A newly constructed education building typically is cause for celebration. It provides students and educators with a more effective and pleasing learning environment, and it has the potential to become a focal point that re-energizes a community.

But for many schools and universities, constructing a new facility isn't always a viable option. The envisioned facility may be too costly for a school system struggling with budget deficits. Maybe administrators can't find enough land in the right area to accommodate the type of facility needed. In some cases, the residents and businesses surrounding a potential education construction site don't want the perceived noise and traffic headaches that might come with a new facility.

Just like car buyers who decide the better deals for them are at the used car lot, many schools and universities are recognizing the feasibility and benefits of adaptive reuse — acquiring existing buildings and reimagining them as educational spaces.

"Schools are very receptive to adaptive reuse for economic reasons," says Larry Wente, a principal with Gertler & Wente Architects in New York City.

The right project

The advantages of finding an existing facility to adapt for a school are clear. From an environmental context, adaptive reuse is recycling on a grand scale. As the environmentalists' maxim states, "The greenest building is one already built." Extending the useful life of materials and equipment back in an existing facility means a school or university will use fewer resources than constructing a new facility.

Adaptive reuse also can provide economic benefits. With a structure already in place, education institutions gain a head start that can save on construction costs and the time it takes to get a project ready to welcome students and staff.
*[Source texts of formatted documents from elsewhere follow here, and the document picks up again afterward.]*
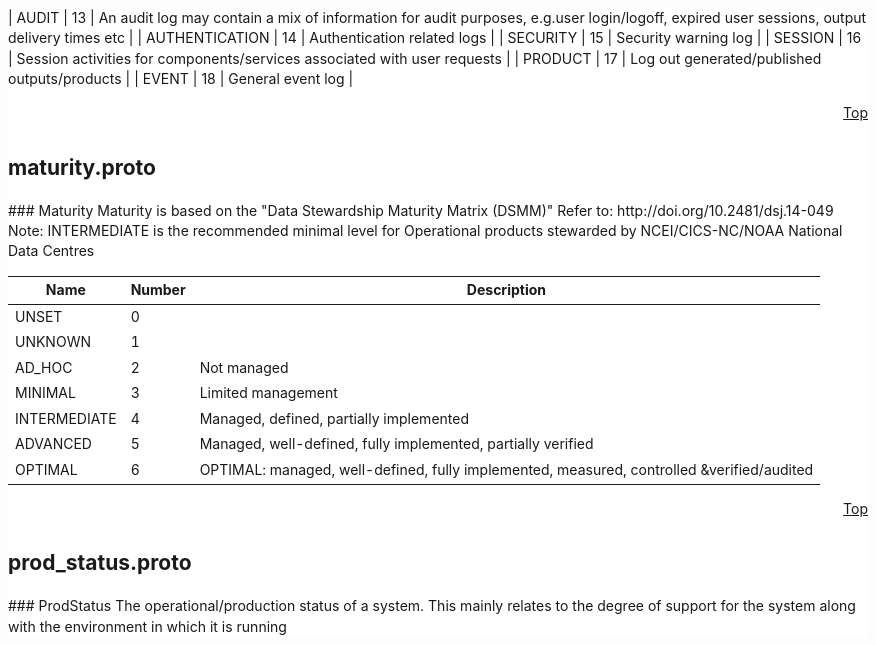 | AUDIT | 13 | An audit log may contain a mix of information for audit purposes, e.g.user login/logoff, expired user sessions, output delivery times etc |
| AUTHENTICATION | 14 | Authentication related logs |
| SECURITY | 15 | Security warning log |
| SESSION | 16 | Session activities for components/services associated with user requests |
| PRODUCT | 17 | Log out generated/published outputs/products |
| EVENT | 18 | General event log |




<a name="maturity.proto"/>
<p align="right"><a href="#top">Top</a></p>

## maturity.proto




<a name="bom.maturity.Maturity"/>
### Maturity
Maturity is based on the "Data Stewardship Maturity Matrix (DSMM)"
Refer to: http://doi.org/10.2481/dsj.14-049
Note: INTERMEDIATE is the recommended minimal level for Operational
      products stewarded by NCEI/CICS-NC/NOAA National Data Centres

| Name | Number | Description |
| ---- | ------ | ----------- |
| UNSET | 0 |  |
| UNKNOWN | 1 |  |
| AD_HOC | 2 | Not managed |
| MINIMAL | 3 | Limited management |
| INTERMEDIATE | 4 | Managed, defined, partially implemented |
| ADVANCED | 5 | Managed, well-defined, fully implemented, partially verified |
| OPTIMAL | 6 | OPTIMAL: managed, well-defined, fully implemented, measured, controlled  &verified/audited |




<a name="prod_status.proto"/>
<p align="right"><a href="#top">Top</a></p>

## prod_status.proto




<a name="bom.prod_status.ProdStatus"/>
### ProdStatus
The operational/production status of a system. This mainly relates to
the degree of support for the system along with the environment in which
it is running
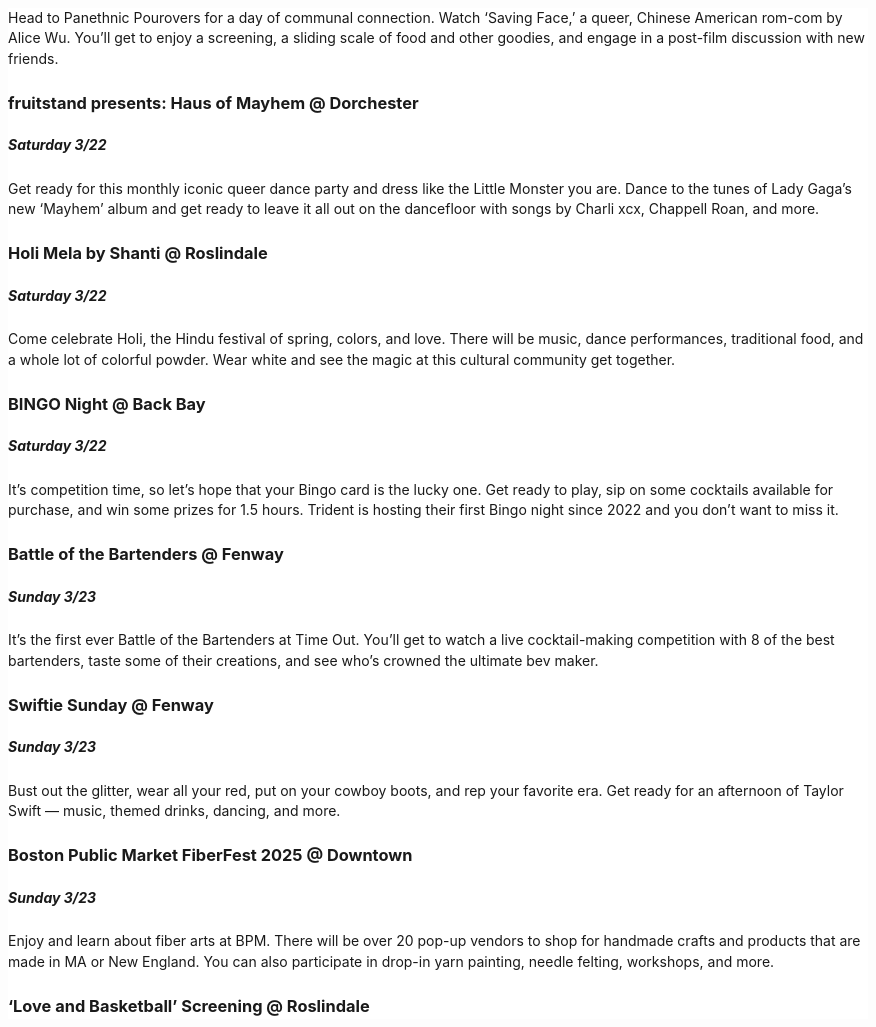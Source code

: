Head to Panethnic Pourovers for a day of communal connection. Watch ‘Saving Face,’ a queer, Chinese American rom-com by Alice Wu. You’ll get to enjoy a screening, a sliding scale of food and other goodies, and engage in a post-film discussion with new friends.

### fruitstand presents: Haus of Mayhem @ Dorchester

##### Saturday 3/22

Get ready for this monthly iconic queer dance party and dress like the Little Monster you are. Dance to the tunes of Lady Gaga’s new ‘Mayhem’ album and get ready to leave it all out on the dancefloor with songs by Charli xcx, Chappell Roan, and more.

### Holi Mela by Shanti @ Roslindale

##### Saturday 3/22

Come celebrate Holi, the Hindu festival of spring, colors, and love. There will be music, dance performances, traditional food, and a whole lot of colorful powder. Wear white and see the magic at this cultural community get together.

### BINGO Night @ Back Bay

##### Saturday 3/22

It’s competition time, so let’s hope that your Bingo card is the lucky one. Get ready to play, sip on some cocktails available for purchase, and win some prizes for 1.5 hours. Trident is hosting their first Bingo night since 2022 and you don’t want to miss it.

### Battle of the Bartenders @ Fenway

##### Sunday 3/23

It’s the first ever Battle of the Bartenders at Time Out. You’ll get to watch a live cocktail-making competition with 8 of the best bartenders, taste some of their creations, and see who’s crowned the ultimate bev maker.

### Swiftie Sunday @ Fenway

##### Sunday 3/23

Bust out the glitter, wear all your red, put on your cowboy boots, and rep your favorite era. Get ready for an afternoon of Taylor Swift — music, themed drinks, dancing, and more.

### Boston Public Market FiberFest 2025 @ Downtown

##### Sunday 3/23

Enjoy and learn about fiber arts at BPM. There will be over 20 pop-up vendors to shop for handmade crafts and products that are made in MA or New England. You can also participate in drop-in yarn painting, needle felting, workshops, and more.

### ‘Love and Basketball’ Screening @ Roslindale
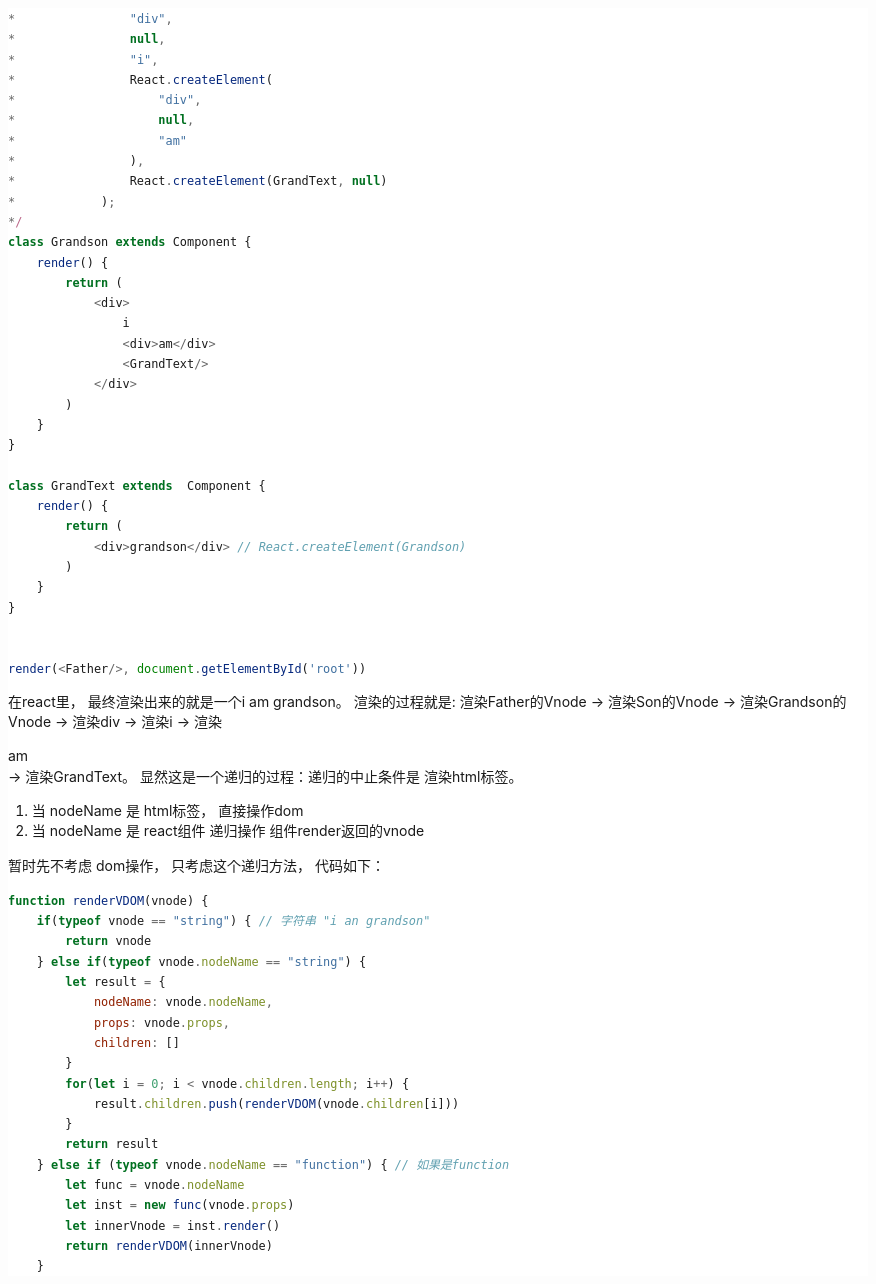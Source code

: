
 ```javascript
*                "div",
*                null,
*                "i",
*                React.createElement(
*                    "div",
*                    null,
*                    "am"
*                ),
*                React.createElement(GrandText, null)
*            );
*/
class Grandson extends Component { 
    render() {
        return (
            <div>
                i
                <div>am</div>
                <GrandText/>
            </div>
        ) 
    }
}

class GrandText extends  Component {
    render() {
        return (
            <div>grandson</div> // React.createElement(Grandson) 
        )
    }
}


render(<Father/>, document.getElementById('root'))
```
在react里， 最终渲染出来的就是一个i am grandson。
渲染的过程就是: 渲染Father的Vnode  -> 渲染Son的Vnode -> 渲染Grandson的Vnode -> 渲染div -> 渲染i -> 渲染<div>am</div> -> 渲染GrandText。
显然这是一个递归的过程：递归的中止条件是 渲染html标签。
  1. 当 nodeName 是 html标签， 直接操作dom
  2. 当 nodeName 是 react组件  递归操作 组件render返回的vnode
  
暂时先不考虑 dom操作， 只考虑这个递归方法， 代码如下：   
```javascript
function renderVDOM(vnode) {
    if(typeof vnode == "string") { // 字符串 "i an grandson"
        return vnode
    } else if(typeof vnode.nodeName == "string") {
        let result = {
            nodeName: vnode.nodeName,
            props: vnode.props,
            children: []
        }
        for(let i = 0; i < vnode.children.length; i++) {   
            result.children.push(renderVDOM(vnode.children[i]))
        }
        return result
    } else if (typeof vnode.nodeName == "function") { // 如果是function
        let func = vnode.nodeName
        let inst = new func(vnode.props)
        let innerVnode = inst.render()
        return renderVDOM(innerVnode)
    }

``` 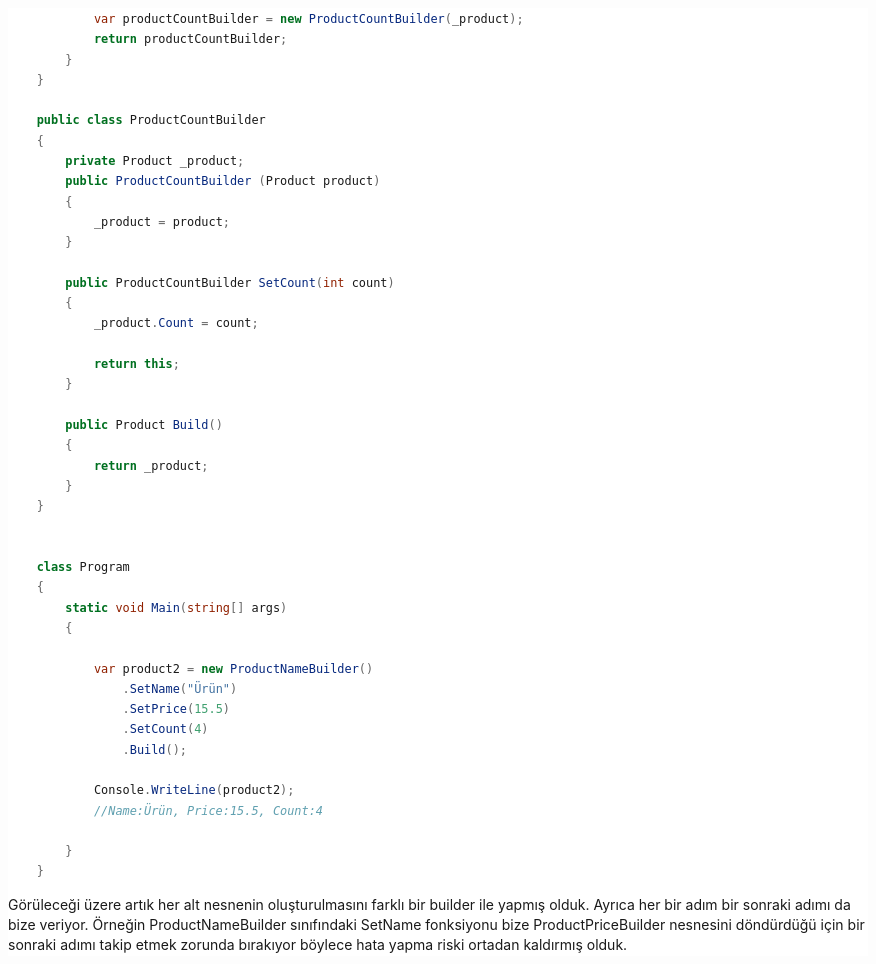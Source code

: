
 ```c#
            var productCountBuilder = new ProductCountBuilder(_product);
            return productCountBuilder;
        }
    }

    public class ProductCountBuilder
    {
        private Product _product;
        public ProductCountBuilder (Product product)
        {
            _product = product;
        }

        public ProductCountBuilder SetCount(int count)
        {
            _product.Count = count;

            return this;
        }

        public Product Build()
        {
            return _product;
        }
    }


    class Program
    {
        static void Main(string[] args)
        {

            var product2 = new ProductNameBuilder()
                .SetName("Ürün")
                .SetPrice(15.5)
                .SetCount(4)
                .Build();

            Console.WriteLine(product2);
            //Name:Ürün, Price:15.5, Count:4

        }
    }


```

Görüleceği üzere artık her alt nesnenin oluşturulmasını farklı bir builder ile yapmış olduk. Ayrıca her bir adım bir sonraki adımı da bize veriyor. Örneğin ProductNameBuilder sınıfındaki SetName fonksiyonu bize ProductPriceBuilder nesnesini döndürdüğü için bir sonraki adımı takip etmek zorunda bırakıyor böylece hata yapma riski ortadan kaldırmış olduk.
Transforming an unused facility into a visible, publicly embraced asset can help revive economically struggling neighborhoods. Adaptive reuse projects that are seen as a boost to the community as a whole often may garner political support that helps school officials navigate through bureaucracy and also may be able to attract outside financial support. This is especially true when the building in question is one that already holds historical significance for a neighborhood.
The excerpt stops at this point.